Dia desses, conversando sobre meu velho pai e as dificuldades por que passamos ao longo da vida, observei que papai plantou abundantemente, cultivou com esmero e nos deixou fartura. Graças a ele, eu disse, temos hoje generosa colheita. “Sim, devemos colher, mas não podemos esquecer de semear também”, ouvi e concordei dizendo que vamos colher as espigas, debulhá-las e semear os grãos!
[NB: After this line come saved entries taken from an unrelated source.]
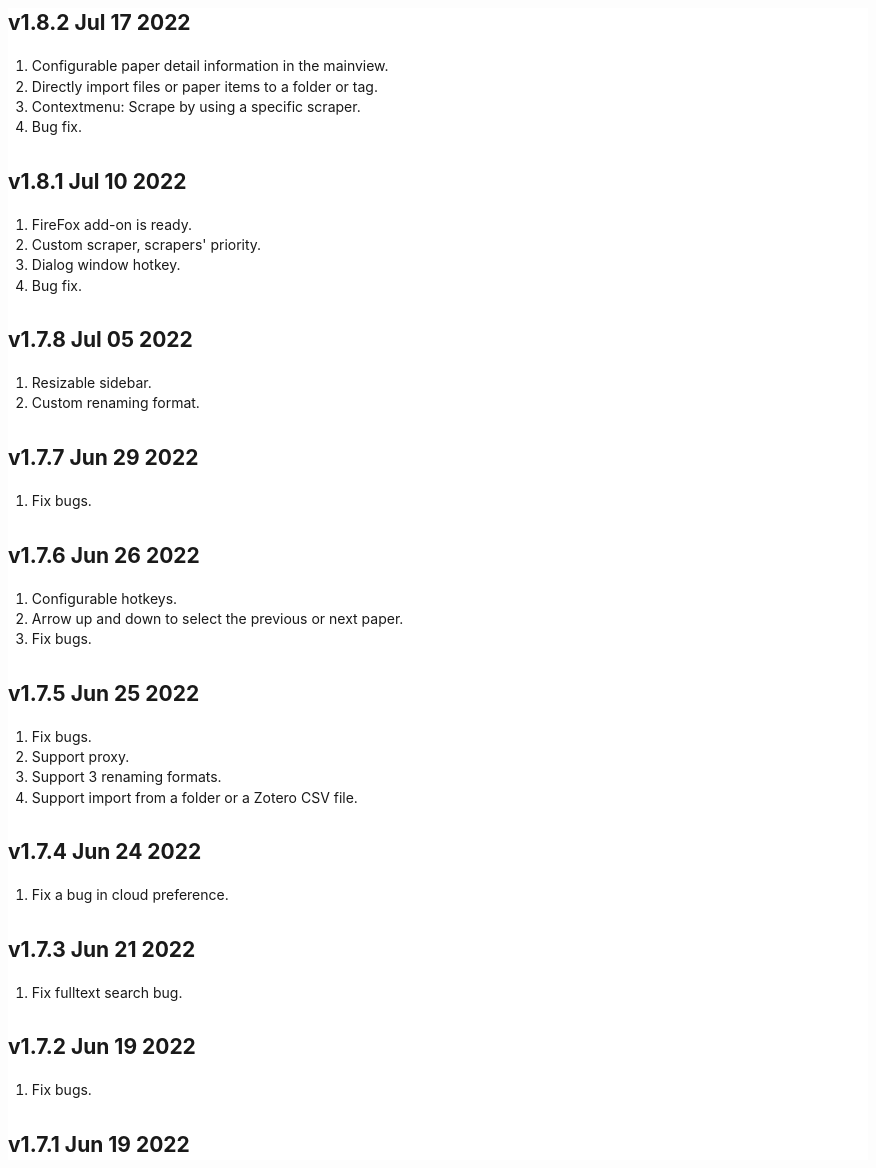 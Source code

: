 ## v1.8.2 Jul 17 2022

1. Configurable paper detail information in the mainview.
2. Directly import files or paper items to a folder or tag.
3. Contextmenu: Scrape by using a specific scraper.
4. Bug fix.

## v1.8.1 Jul 10 2022

1. FireFox add-on is ready.
2. Custom scraper, scrapers' priority.
3. Dialog window hotkey.
4. Bug fix.

## v1.7.8 Jul 05 2022

1. Resizable sidebar.
2. Custom renaming format.

## v1.7.7 Jun 29 2022

1. Fix bugs.

## v1.7.6 Jun 26 2022

1. Configurable hotkeys.
2. Arrow up and down to select the previous or next paper.
3. Fix bugs.

## v1.7.5 Jun 25 2022

1. Fix bugs.
2. Support proxy.
3. Support 3 renaming formats.
4. Support import from a folder or a Zotero CSV file.

## v1.7.4 Jun 24 2022

1. Fix a bug in cloud preference.

## v1.7.3 Jun 21 2022

1. Fix fulltext search bug.

## v1.7.2 Jun 19 2022

1. Fix bugs.

## v1.7.1 Jun 19 2022
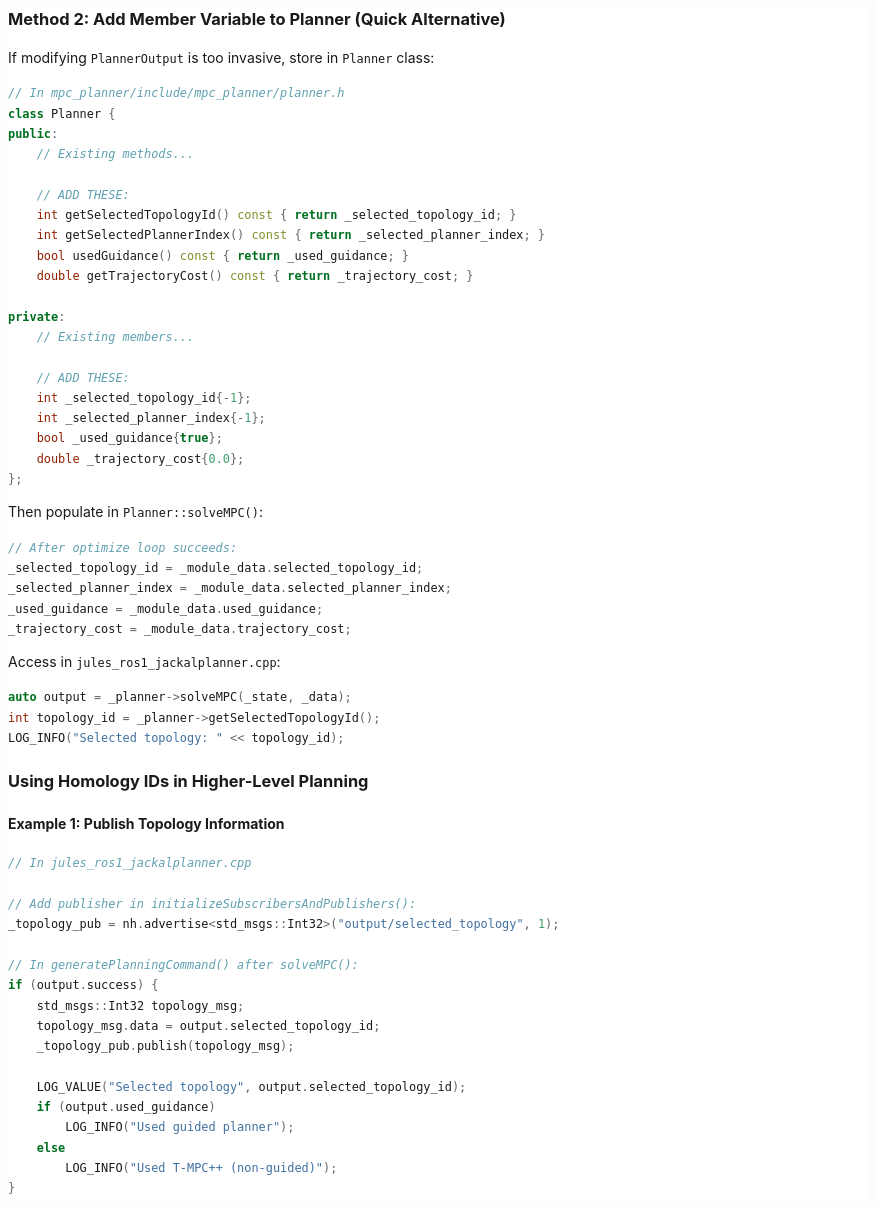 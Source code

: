 ### Method 2: Add Member Variable to Planner (Quick Alternative)

If modifying `PlannerOutput` is too invasive, store in `Planner` class:

```cpp
// In mpc_planner/include/mpc_planner/planner.h
class Planner {
public:
    // Existing methods...
    
    // ADD THESE:
    int getSelectedTopologyId() const { return _selected_topology_id; }
    int getSelectedPlannerIndex() const { return _selected_planner_index; }
    bool usedGuidance() const { return _used_guidance; }
    double getTrajectoryCost() const { return _trajectory_cost; }
    
private:
    // Existing members...
    
    // ADD THESE:
    int _selected_topology_id{-1};
    int _selected_planner_index{-1};
    bool _used_guidance{true};
    double _trajectory_cost{0.0};
};
```

Then populate in `Planner::solveMPC()`:
```cpp
// After optimize loop succeeds:
_selected_topology_id = _module_data.selected_topology_id;
_selected_planner_index = _module_data.selected_planner_index;
_used_guidance = _module_data.used_guidance;
_trajectory_cost = _module_data.trajectory_cost;
```

Access in `jules_ros1_jackalplanner.cpp`:
```cpp
auto output = _planner->solveMPC(_state, _data);
int topology_id = _planner->getSelectedTopologyId();
LOG_INFO("Selected topology: " << topology_id);
```

### Using Homology IDs in Higher-Level Planning

#### Example 1: Publish Topology Information

```cpp
// In jules_ros1_jackalplanner.cpp

// Add publisher in initializeSubscribersAndPublishers():
_topology_pub = nh.advertise<std_msgs::Int32>("output/selected_topology", 1);

// In generatePlanningCommand() after solveMPC():
if (output.success) {
    std_msgs::Int32 topology_msg;
    topology_msg.data = output.selected_topology_id;
    _topology_pub.publish(topology_msg);
    
    LOG_VALUE("Selected topology", output.selected_topology_id);
    if (output.used_guidance)
        LOG_INFO("Used guided planner");
    else
        LOG_INFO("Used T-MPC++ (non-guided)");
}
```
Metáforas à parte, papai deixou um
rico legado de trabalho, honestidade e desprendimento. Em mais remota memória,
vejo meu pai lavrador: cultivando roças de milho, arroz e feijão; pedreiro:
assentando tijolos, tirando nível e prumo; carapina: lavrando madeira com enxó,
plaina e formão; enfermeiro: aplicando injeções, enfaixando braço quebrado (o
meu); professor: lecionando, alfabetizando vizinhos e filhos; rezador: rezando
terço em velórios e promovendo reuniões para oração na redondeza.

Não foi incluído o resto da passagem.